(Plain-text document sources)
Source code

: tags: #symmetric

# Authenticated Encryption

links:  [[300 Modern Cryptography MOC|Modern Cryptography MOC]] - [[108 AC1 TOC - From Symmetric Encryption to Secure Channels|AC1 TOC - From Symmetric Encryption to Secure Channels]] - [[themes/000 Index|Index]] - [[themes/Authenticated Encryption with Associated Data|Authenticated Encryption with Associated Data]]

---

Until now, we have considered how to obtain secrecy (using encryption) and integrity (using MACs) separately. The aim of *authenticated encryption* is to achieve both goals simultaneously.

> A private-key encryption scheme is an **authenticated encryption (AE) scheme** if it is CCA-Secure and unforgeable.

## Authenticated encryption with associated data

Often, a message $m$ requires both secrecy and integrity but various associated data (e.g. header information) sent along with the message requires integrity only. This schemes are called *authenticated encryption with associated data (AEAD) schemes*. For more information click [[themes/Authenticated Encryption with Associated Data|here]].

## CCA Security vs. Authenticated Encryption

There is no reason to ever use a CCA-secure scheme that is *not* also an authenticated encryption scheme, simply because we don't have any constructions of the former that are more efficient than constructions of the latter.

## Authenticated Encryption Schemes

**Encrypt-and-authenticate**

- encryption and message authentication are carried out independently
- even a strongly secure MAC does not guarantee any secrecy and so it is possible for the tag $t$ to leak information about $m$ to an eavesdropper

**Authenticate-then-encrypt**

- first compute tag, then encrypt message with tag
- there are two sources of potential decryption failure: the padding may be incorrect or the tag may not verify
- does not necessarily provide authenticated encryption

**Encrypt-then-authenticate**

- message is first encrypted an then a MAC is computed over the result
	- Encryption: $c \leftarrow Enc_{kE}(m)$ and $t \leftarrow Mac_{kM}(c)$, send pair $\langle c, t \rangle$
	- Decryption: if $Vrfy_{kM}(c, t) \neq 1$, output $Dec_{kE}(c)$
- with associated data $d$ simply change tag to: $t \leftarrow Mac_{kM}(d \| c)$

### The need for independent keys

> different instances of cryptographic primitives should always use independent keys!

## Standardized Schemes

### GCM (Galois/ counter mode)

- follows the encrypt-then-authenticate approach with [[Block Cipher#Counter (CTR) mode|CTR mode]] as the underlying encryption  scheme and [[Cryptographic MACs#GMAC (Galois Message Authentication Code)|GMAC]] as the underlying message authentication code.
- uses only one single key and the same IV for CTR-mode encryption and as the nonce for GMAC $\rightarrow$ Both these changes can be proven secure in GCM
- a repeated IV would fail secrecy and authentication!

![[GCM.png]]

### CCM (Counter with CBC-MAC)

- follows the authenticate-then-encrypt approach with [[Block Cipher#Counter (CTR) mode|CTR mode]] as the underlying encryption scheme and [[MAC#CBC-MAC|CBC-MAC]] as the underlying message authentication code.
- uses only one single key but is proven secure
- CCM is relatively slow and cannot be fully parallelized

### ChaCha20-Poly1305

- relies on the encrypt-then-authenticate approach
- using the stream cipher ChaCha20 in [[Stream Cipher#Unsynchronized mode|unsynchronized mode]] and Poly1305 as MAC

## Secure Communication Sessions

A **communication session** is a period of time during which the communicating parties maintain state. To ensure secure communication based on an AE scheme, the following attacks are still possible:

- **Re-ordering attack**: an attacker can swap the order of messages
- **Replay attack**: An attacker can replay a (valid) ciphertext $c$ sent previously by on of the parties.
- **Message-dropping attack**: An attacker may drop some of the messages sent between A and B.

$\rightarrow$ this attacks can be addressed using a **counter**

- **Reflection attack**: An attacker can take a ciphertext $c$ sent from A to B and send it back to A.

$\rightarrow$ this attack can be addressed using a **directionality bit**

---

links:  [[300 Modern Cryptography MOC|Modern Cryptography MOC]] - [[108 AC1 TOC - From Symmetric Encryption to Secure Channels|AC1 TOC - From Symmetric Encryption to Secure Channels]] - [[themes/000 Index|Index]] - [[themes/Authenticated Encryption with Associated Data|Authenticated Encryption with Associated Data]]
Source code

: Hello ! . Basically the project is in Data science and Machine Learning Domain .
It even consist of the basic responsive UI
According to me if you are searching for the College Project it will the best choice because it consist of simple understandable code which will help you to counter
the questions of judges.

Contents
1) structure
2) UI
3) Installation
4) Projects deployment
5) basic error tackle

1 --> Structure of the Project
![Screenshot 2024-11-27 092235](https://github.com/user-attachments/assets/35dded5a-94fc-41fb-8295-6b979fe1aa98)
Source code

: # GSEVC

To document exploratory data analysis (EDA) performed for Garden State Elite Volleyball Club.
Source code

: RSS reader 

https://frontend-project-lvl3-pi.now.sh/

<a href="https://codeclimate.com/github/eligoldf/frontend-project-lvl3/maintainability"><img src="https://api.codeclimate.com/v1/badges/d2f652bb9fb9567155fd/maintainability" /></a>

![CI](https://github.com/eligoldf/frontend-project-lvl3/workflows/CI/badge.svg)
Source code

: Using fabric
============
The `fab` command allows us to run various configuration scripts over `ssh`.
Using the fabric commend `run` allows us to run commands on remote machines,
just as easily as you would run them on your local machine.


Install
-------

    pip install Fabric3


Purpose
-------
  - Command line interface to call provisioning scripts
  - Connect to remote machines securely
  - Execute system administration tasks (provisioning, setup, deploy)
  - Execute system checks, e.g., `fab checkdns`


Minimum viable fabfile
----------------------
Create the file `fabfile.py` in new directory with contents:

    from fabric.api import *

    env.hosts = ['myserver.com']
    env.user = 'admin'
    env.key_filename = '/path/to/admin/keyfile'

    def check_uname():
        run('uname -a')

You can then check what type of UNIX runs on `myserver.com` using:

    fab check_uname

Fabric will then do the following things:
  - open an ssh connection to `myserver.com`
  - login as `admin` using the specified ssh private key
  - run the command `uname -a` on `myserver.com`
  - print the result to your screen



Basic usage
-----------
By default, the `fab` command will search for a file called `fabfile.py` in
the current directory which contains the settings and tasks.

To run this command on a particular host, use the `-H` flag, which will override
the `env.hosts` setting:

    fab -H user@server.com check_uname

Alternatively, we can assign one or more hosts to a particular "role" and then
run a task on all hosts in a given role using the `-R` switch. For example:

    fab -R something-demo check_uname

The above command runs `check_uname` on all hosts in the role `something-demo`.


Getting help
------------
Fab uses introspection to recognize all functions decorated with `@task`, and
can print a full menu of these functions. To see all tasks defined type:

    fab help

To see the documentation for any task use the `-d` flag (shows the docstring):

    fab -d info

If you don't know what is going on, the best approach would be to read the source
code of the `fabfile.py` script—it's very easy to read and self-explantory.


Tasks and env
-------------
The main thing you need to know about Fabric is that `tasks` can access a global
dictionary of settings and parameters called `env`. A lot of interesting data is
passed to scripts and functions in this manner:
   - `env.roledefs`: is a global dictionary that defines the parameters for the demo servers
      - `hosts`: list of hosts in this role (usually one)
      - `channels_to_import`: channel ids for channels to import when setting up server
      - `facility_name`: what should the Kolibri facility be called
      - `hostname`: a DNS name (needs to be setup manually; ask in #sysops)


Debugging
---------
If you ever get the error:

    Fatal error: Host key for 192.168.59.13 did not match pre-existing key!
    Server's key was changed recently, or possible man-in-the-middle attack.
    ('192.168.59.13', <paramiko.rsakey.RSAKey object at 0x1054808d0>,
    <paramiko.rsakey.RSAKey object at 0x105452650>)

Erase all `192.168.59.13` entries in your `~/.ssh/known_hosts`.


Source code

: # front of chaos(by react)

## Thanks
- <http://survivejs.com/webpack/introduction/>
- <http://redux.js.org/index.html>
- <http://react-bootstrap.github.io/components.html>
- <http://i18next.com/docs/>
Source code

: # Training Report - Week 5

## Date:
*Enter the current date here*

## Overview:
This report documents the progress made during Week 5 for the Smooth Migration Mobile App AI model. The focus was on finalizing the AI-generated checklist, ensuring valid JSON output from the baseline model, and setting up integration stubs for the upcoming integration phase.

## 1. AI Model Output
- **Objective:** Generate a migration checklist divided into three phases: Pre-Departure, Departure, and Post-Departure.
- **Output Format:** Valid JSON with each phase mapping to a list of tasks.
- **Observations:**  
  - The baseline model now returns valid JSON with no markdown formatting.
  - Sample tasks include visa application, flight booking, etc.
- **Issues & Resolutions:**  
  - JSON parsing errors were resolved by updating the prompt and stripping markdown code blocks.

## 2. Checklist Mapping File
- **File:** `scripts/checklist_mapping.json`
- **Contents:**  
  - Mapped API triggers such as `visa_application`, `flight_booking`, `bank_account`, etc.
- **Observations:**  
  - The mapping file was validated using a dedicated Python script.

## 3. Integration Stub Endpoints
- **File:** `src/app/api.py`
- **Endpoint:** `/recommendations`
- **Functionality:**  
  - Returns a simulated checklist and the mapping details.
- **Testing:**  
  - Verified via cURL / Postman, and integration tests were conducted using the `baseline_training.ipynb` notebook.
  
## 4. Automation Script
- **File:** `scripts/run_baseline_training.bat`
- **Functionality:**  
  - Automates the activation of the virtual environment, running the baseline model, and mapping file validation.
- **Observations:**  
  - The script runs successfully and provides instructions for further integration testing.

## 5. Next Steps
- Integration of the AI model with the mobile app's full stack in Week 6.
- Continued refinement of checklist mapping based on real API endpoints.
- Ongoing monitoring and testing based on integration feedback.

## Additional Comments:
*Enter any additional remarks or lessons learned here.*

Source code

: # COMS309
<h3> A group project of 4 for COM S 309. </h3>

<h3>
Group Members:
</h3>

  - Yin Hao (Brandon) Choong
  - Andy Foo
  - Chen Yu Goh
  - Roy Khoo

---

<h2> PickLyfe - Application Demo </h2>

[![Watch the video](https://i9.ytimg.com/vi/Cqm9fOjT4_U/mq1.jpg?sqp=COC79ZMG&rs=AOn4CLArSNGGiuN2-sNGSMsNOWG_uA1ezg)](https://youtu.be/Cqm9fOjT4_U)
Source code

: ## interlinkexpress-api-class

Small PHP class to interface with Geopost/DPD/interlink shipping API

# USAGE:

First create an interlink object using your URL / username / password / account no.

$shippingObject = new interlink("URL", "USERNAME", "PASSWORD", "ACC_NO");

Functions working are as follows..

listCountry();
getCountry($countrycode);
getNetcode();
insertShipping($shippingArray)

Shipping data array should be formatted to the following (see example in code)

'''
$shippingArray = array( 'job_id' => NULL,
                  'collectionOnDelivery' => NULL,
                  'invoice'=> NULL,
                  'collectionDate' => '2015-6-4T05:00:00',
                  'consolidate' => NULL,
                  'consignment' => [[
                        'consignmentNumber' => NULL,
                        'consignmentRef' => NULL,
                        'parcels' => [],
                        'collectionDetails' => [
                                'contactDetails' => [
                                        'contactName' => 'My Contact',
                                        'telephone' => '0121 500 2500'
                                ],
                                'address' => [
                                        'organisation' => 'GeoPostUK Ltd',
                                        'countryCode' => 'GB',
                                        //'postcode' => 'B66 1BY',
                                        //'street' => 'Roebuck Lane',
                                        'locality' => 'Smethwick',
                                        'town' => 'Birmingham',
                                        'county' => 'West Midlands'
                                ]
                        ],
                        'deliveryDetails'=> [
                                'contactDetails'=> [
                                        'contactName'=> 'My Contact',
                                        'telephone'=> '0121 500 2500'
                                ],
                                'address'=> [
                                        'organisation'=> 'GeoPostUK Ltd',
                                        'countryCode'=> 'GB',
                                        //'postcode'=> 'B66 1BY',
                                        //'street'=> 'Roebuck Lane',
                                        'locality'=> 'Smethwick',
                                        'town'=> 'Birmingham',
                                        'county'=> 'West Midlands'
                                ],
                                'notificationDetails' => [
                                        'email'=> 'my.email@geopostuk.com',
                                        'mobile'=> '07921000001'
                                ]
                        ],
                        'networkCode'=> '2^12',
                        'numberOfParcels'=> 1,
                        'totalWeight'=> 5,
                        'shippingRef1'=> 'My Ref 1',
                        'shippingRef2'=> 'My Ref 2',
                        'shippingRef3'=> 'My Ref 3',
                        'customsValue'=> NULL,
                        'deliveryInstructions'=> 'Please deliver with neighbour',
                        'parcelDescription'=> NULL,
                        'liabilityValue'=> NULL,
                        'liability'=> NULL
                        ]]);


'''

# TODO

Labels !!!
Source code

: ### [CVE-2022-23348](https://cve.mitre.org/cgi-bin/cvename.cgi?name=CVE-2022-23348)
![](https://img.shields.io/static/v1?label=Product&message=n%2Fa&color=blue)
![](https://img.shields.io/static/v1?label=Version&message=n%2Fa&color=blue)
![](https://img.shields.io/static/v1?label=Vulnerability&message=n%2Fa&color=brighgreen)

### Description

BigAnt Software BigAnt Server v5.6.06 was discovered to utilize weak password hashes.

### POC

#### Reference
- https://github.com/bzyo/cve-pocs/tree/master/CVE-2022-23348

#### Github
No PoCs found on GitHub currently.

→ **Work required**: Would you retype exactly the lines above, from the line with "- **Testing:**" to the line with "- Continued refinement", with both end lines kept and nothing more?

→ **Response area**:
- **Testing:**  
  - Verified via cURL / Postman, and integration tests were conducted using the `baseline_training.ipynb` notebook.
  
## 4. Automation Script
- **File:** `scripts/run_baseline_training.bat`
- **Functionality:**  
  - Automates the activation of the virtual environment, running the baseline model, and mapping file validation.
- **Observations:**  
  - The script runs successfully and provides instructions for further integration testing.

## 5. Next Steps
- Integration of the AI model with the mobile app's full stack in Week 6.
- Continued refinement of checklist mapping based on real API endpoints.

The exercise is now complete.